Copy every line of the entries that includes the word "equiv".

[Record excerpts Boundary: Start]

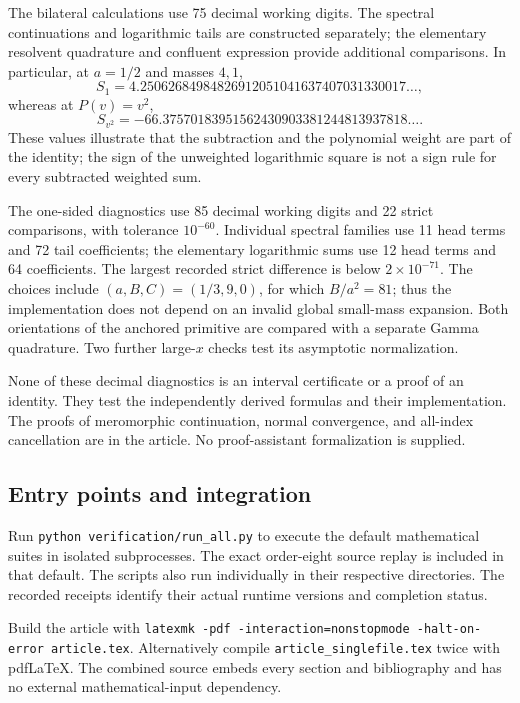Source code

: \documentclass[11pt,a4paper]{article}
\numberwithin{equation}{section}
\theoremstyle{plain}
\theoremstyle{definition}
\theoremstyle{remark}
\newcommand{\src}[1]{\nolinkurl{#1}}
\begin{document}
The bilateral calculations use 75 decimal working digits.  The
spectral continuations and logarithmic tails are constructed separately;
the elementary resolvent quadrature and confluent expression provide
additional comparisons.  In particular, at $a=1/2$ and masses $4,1$,
\[
 S_1=4.25062684984826912051041637407031330017\ldots,
\]
whereas at $P(v)=v^2$,
\[
 S_{v^2}=-66.37570183951562430903381244813937818\ldots.
\]
These values illustrate that the subtraction and the polynomial weight
are part of the identity; the sign of the unweighted logarithmic square
is not a sign rule for every subtracted weighted sum.

The one-sided diagnostics use 85 decimal working digits and 22 strict
comparisons, with tolerance $10^{-60}$.  Individual spectral families
use 11 head terms and 72 tail coefficients; the elementary logarithmic
sums use 12 head terms and 64 coefficients.  The largest recorded
strict difference is below $2\times10^{-71}$.  The choices include
$(a,B,C)=(1/3,9,0)$, for which $B/a^2=81$; thus the implementation
does not depend on an invalid global small-mass expansion.  Both
orientations of the anchored primitive are compared with a separate
Gamma quadrature.  Two further large-$x$ checks test its asymptotic
normalization.

None of these decimal diagnostics is an interval certificate or a proof
of an identity.  They test the independently derived formulas and
their implementation.  The proofs of meromorphic continuation,
normal convergence, and all-index cancellation are in the article.
No proof-assistant formalization is supplied.

\subsection{Entry points and integration}

Run \src{python verification/run_all.py} to execute the default
mathematical suites in isolated subprocesses.  The exact order-eight
source replay is included in that default.  The scripts also run
individually in their respective directories.  The recorded receipts
identify their actual runtime versions and completion status.

Build the article with
\src{latexmk -pdf -interaction=nonstopmode -halt-on-error article.tex}.
Alternatively compile \src{article_singlefile.tex} twice with
pdf\LaTeX{}.  The combined source embeds every section and bibliography
and has no external mathematical-input dependency.
\end{document}
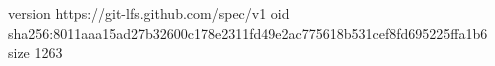 version https://git-lfs.github.com/spec/v1
oid sha256:8011aaa15ad27b32600c178e2311fd49e2ac775618b531cef8fd695225ffa1b6
size 1263
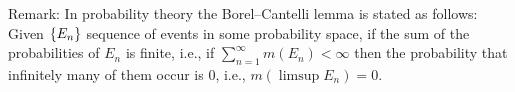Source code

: \documentclass{../homework}
\begin{document}
\begin{problems}
  Remark: In probability theory the Borel--Cantelli lemma is stated as
  follows: Given \(\{E_n\}\) sequence of events in some probability
  space, if the sum of the probabilities of \(E_n\) is finite, i.e.,
  if \(\sum_{n=1}^\infty m(E_n) < \infty\) then the probability that
  infinitely many of them occur is
  \(0\), i.e., \(m(\limsup E_n) = 0\).

  \begin{solution}
    \begin{problems}
    \item
    \item
    \end{problems}
  \end{solution}

\end{problems}
\end{document}
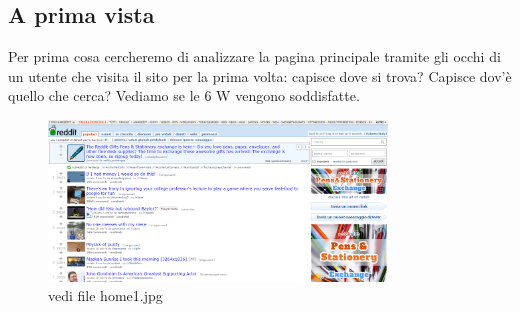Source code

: \documentclass[12pt]{article}
\begin{document}
\subsection{A prima vista}
Per prima cosa cercheremo di analizzare la pagina principale tramite gli occhi di un utente che visita il sito per la prima volta: capisce dove si trova? Capisce dov'\`e quello che cerca? Vediamo se le 6 W vengono soddisfatte.
\begin{figure}[ht!]
\centering
\includegraphics[width=90mm]{home1}
\caption{vedi file home1.jpg}
\end{figure}
\end{document}
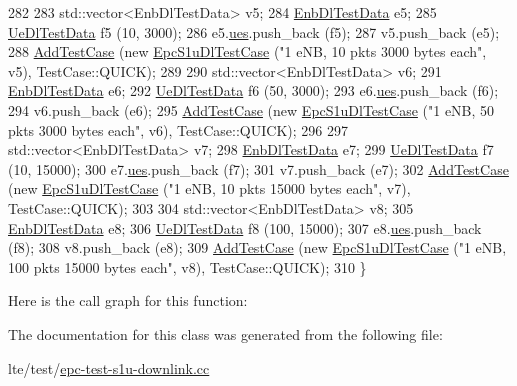 \begin{DoxyCode}
282 
283   std::vector<EnbDlTestData> v5;  
284   \hyperlink{structEnbDlTestData}{EnbDlTestData} e5;
285   \hyperlink{structUeDlTestData}{UeDlTestData} f5 (10, 3000);
286   e5.\hyperlink{structEnbDlTestData_a919da2f180c68423fc47ba8e1b088b13}{ues}.push\_back (f5);
287   v5.push\_back (e5);
288   \hyperlink{classns3_1_1TestCase_a3718088e3eefd5d6454569d2e0ddd835}{AddTestCase} (\textcolor{keyword}{new} \hyperlink{classEpcS1uDlTestCase}{EpcS1uDlTestCase} (\textcolor{stringliteral}{"1 eNB, 10 pkts 3000 bytes each"}, v5), 
      TestCase::QUICK);
289 
290   std::vector<EnbDlTestData> v6;  
291   \hyperlink{structEnbDlTestData}{EnbDlTestData} e6;
292   \hyperlink{structUeDlTestData}{UeDlTestData} f6 (50, 3000);
293   e6.\hyperlink{structEnbDlTestData_a919da2f180c68423fc47ba8e1b088b13}{ues}.push\_back (f6);
294   v6.push\_back (e6);
295   \hyperlink{classns3_1_1TestCase_a3718088e3eefd5d6454569d2e0ddd835}{AddTestCase} (\textcolor{keyword}{new} \hyperlink{classEpcS1uDlTestCase}{EpcS1uDlTestCase} (\textcolor{stringliteral}{"1 eNB, 50 pkts 3000 bytes each"}, v6), 
      TestCase::QUICK);
296   
297   std::vector<EnbDlTestData> v7;  
298   \hyperlink{structEnbDlTestData}{EnbDlTestData} e7;
299   \hyperlink{structUeDlTestData}{UeDlTestData} f7 (10, 15000);
300   e7.\hyperlink{structEnbDlTestData_a919da2f180c68423fc47ba8e1b088b13}{ues}.push\_back (f7);
301   v7.push\_back (e7);
302   \hyperlink{classns3_1_1TestCase_a3718088e3eefd5d6454569d2e0ddd835}{AddTestCase} (\textcolor{keyword}{new} \hyperlink{classEpcS1uDlTestCase}{EpcS1uDlTestCase} (\textcolor{stringliteral}{"1 eNB, 10 pkts 15000 bytes each"}, v7), 
      TestCase::QUICK);
303 
304   std::vector<EnbDlTestData> v8;  
305   \hyperlink{structEnbDlTestData}{EnbDlTestData} e8;
306   \hyperlink{structUeDlTestData}{UeDlTestData} f8 (100, 15000);
307   e8.\hyperlink{structEnbDlTestData_a919da2f180c68423fc47ba8e1b088b13}{ues}.push\_back (f8);
308   v8.push\_back (e8);
309   \hyperlink{classns3_1_1TestCase_a3718088e3eefd5d6454569d2e0ddd835}{AddTestCase} (\textcolor{keyword}{new} \hyperlink{classEpcS1uDlTestCase}{EpcS1uDlTestCase} (\textcolor{stringliteral}{"1 eNB, 100 pkts 15000 bytes each"}, v8), 
      TestCase::QUICK);
310 \}
\end{DoxyCode}


Here is the call graph for this function\+:




The documentation for this class was generated from the following file\+:\begin{DoxyCompactItemize}
\item 
lte/test/\hyperlink{epc-test-s1u-downlink_8cc}{epc-\/test-\/s1u-\/downlink.\+cc}\end{DoxyCompactItemize}
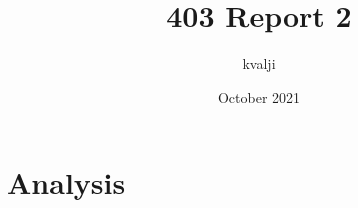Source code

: \documentclass{article}
\title{403 Report 2}
\author{kvalji }
\date{October 2021}
\begin{document}
\maketitle
\section{Analysis}
\end{document}
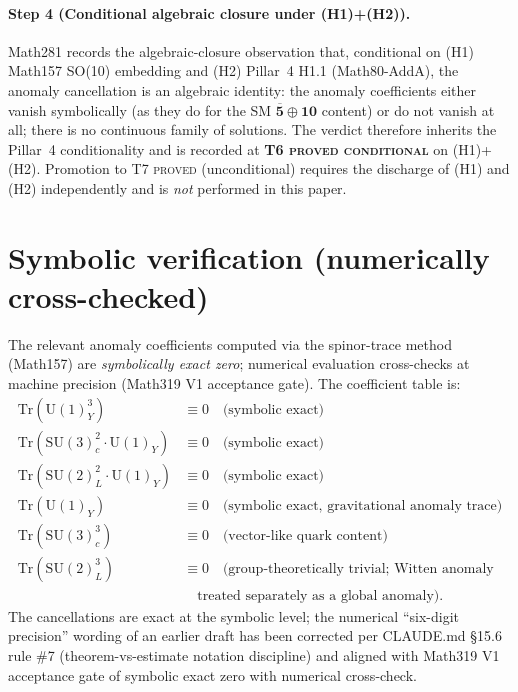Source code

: \paragraph{Step 4 (Conditional algebraic closure under (H1)+(H2)).}
Math281 records the algebraic-closure observation that, conditional
on (H1) Math157 SO(10) embedding and (H2) Pillar~4 H1.1
(Math80-AddA), the anomaly cancellation is an algebraic identity:
the anomaly coefficients either vanish symbolically (as they do for
the SM $\overline{\mathbf{5}}\oplus\mathbf{10}$ content) or do not
vanish at all; there is no continuous family of solutions. The
verdict therefore inherits the Pillar~4 conditionality and is
recorded at \textbf{T6 \textsc{proved conditional}} on (H1)+(H2).
Promotion to T7 \textsc{proved} (unconditional) requires the
discharge of (H1) and (H2) independently and is \emph{not} performed
in this paper.

\section{Symbolic verification (numerically cross-checked)}
The relevant anomaly coefficients computed via the spinor-trace
method (Math157) are \emph{symbolically exact zero}; numerical
evaluation cross-checks at machine precision (Math319 V1 acceptance
gate). The coefficient table is:
\begin{align}
\mathrm{Tr}(\mathrm{U}(1)_Y^3) &\equiv 0
  \quad \text{(symbolic exact)} \\
\mathrm{Tr}(\mathrm{SU}(3)_c^2 \cdot \mathrm{U}(1)_Y) &\equiv 0
  \quad \text{(symbolic exact)} \\
\mathrm{Tr}(\mathrm{SU}(2)_L^2 \cdot \mathrm{U}(1)_Y) &\equiv 0
  \quad \text{(symbolic exact)} \\
\mathrm{Tr}(\mathrm{U}(1)_Y) &\equiv 0
  \quad \text{(symbolic exact, gravitational anomaly trace)} \\
\mathrm{Tr}(\mathrm{SU}(3)_c^3) &\equiv 0
  \quad \text{(vector-like quark content)} \\
\mathrm{Tr}(\mathrm{SU}(2)_L^3) &\equiv 0
  \quad \text{(group-theoretically trivial; Witten anomaly}\\
& \quad \text{treated separately as a global anomaly).}
\end{align}
The cancellations are exact at the symbolic level; the numerical
``six-digit precision'' wording of an earlier draft has been
corrected per CLAUDE.md \S15.6 rule \#7 (theorem-vs-estimate notation
discipline) and aligned with Math319 V1 acceptance gate of symbolic
exact zero with numerical cross-check.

[Record excerpts Boundary: End]

§ Answer for the task:
\mathrm{Tr}(\mathrm{U}(1)_Y^3) &\equiv 0
\mathrm{Tr}(\mathrm{SU}(3)_c^2 \cdot \mathrm{U}(1)_Y) &\equiv 0
\mathrm{Tr}(\mathrm{SU}(2)_L^2 \cdot \mathrm{U}(1)_Y) &\equiv 0
\mathrm{Tr}(\mathrm{U}(1)_Y) &\equiv 0
\mathrm{Tr}(\mathrm{SU}(3)_c^3) &\equiv 0
\mathrm{Tr}(\mathrm{SU}(2)_L^3) &\equiv 0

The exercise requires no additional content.